How can an author create a character who is completely unsympathetic but completely fascinating? Shouldn't I eventually have gotten fed up with an amoral, cold-blooded, manipulative conniver with the unlikely name of Undine Spragg? Not when the author is as talented as the inestimable Edith Wharton. Her heroine Lily Bart in “House of Mirth” paid dearly for her poor decisions, but in The Custom of the Country Wharton goes down another path.

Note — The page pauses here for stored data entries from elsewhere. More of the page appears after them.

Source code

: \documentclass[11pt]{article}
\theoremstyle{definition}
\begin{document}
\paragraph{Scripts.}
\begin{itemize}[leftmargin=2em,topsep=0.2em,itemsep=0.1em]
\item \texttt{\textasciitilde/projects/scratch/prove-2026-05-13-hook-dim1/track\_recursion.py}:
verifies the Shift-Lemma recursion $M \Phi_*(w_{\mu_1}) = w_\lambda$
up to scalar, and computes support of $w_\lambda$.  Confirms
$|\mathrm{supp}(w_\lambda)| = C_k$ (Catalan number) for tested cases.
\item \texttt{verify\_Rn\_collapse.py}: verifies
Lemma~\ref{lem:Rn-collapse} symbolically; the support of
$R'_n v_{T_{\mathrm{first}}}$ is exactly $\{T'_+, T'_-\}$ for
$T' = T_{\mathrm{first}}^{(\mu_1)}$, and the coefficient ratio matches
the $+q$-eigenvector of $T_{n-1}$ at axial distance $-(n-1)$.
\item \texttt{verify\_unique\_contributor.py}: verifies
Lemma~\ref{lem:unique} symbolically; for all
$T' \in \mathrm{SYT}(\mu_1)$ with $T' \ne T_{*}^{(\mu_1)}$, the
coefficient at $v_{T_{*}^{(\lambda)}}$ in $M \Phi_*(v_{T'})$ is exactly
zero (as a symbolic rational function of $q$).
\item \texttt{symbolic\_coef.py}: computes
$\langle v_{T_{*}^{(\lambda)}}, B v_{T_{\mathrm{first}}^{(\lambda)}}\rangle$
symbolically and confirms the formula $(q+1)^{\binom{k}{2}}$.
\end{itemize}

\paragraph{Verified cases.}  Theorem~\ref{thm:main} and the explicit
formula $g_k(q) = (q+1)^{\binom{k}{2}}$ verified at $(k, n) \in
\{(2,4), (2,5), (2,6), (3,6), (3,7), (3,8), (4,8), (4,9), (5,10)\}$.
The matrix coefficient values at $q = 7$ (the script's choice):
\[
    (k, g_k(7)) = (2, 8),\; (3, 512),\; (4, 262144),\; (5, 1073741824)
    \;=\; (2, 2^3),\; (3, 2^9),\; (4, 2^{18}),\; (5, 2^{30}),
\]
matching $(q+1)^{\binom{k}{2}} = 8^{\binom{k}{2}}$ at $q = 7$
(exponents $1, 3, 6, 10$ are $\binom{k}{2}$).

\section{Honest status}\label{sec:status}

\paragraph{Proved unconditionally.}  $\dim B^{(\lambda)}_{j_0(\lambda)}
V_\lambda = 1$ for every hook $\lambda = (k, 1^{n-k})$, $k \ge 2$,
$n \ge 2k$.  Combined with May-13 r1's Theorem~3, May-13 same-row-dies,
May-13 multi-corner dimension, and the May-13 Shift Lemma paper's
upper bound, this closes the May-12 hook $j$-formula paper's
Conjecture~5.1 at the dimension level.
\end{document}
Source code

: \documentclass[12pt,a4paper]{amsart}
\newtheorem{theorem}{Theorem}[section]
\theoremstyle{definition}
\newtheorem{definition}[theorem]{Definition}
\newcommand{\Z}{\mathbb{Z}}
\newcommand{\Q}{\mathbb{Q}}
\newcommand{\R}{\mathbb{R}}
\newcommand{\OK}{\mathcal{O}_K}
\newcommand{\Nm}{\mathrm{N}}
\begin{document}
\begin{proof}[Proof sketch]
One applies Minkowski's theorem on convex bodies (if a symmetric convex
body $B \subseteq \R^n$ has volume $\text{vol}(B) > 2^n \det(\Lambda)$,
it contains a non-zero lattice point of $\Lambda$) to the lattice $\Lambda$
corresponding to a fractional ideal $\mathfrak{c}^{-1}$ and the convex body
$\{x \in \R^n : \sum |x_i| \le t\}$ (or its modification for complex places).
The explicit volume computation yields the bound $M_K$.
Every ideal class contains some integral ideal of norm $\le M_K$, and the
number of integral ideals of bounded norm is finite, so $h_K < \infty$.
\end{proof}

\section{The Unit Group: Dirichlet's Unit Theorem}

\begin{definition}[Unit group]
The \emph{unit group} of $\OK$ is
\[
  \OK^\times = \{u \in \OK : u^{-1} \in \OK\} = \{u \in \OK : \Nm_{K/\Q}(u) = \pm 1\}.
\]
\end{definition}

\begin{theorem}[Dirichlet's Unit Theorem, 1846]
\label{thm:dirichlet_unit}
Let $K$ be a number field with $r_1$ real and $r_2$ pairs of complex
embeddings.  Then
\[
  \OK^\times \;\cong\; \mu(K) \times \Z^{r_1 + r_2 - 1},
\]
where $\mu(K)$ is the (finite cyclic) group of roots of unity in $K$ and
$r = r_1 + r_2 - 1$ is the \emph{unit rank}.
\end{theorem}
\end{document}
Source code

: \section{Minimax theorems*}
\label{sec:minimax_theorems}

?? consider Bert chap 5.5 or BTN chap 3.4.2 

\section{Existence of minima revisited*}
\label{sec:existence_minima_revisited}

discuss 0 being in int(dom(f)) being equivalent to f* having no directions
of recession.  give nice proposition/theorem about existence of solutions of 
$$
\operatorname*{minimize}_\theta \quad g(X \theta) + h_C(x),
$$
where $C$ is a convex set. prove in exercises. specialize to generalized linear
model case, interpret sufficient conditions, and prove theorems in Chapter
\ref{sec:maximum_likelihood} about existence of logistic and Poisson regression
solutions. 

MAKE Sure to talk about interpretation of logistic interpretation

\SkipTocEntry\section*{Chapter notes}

The book opens with the exclamation “Undine Spragg – how can you?”, and there were many times while reading this book that I felt the same way. Undine has dragged her nouveau riche parents from the midwestern hinterlands of Apex City to New York City so she can advance into high society, and although she has her share of missteps she slowly climbs the ladder. But each time she achieves a new rung her horizon broadens, and she catches sight of her next goal. A woman's road to advancement in society was through an advantageous marriage, and Undine acquires and discards husbands in New York and Paris in much the same way as she does her expensive dresses and hats.

Each time I would think that Undine was about to get her comeuppance she would execute an unexpected pivot, leaving spouses, friends and even her own child foundering in her wake, and sail on to another success. Wharton has a keen eye for the foibles of the rich and for the customs of American and European society. She has created a character who is memorable, if not admirable, and thoroughly entertaining.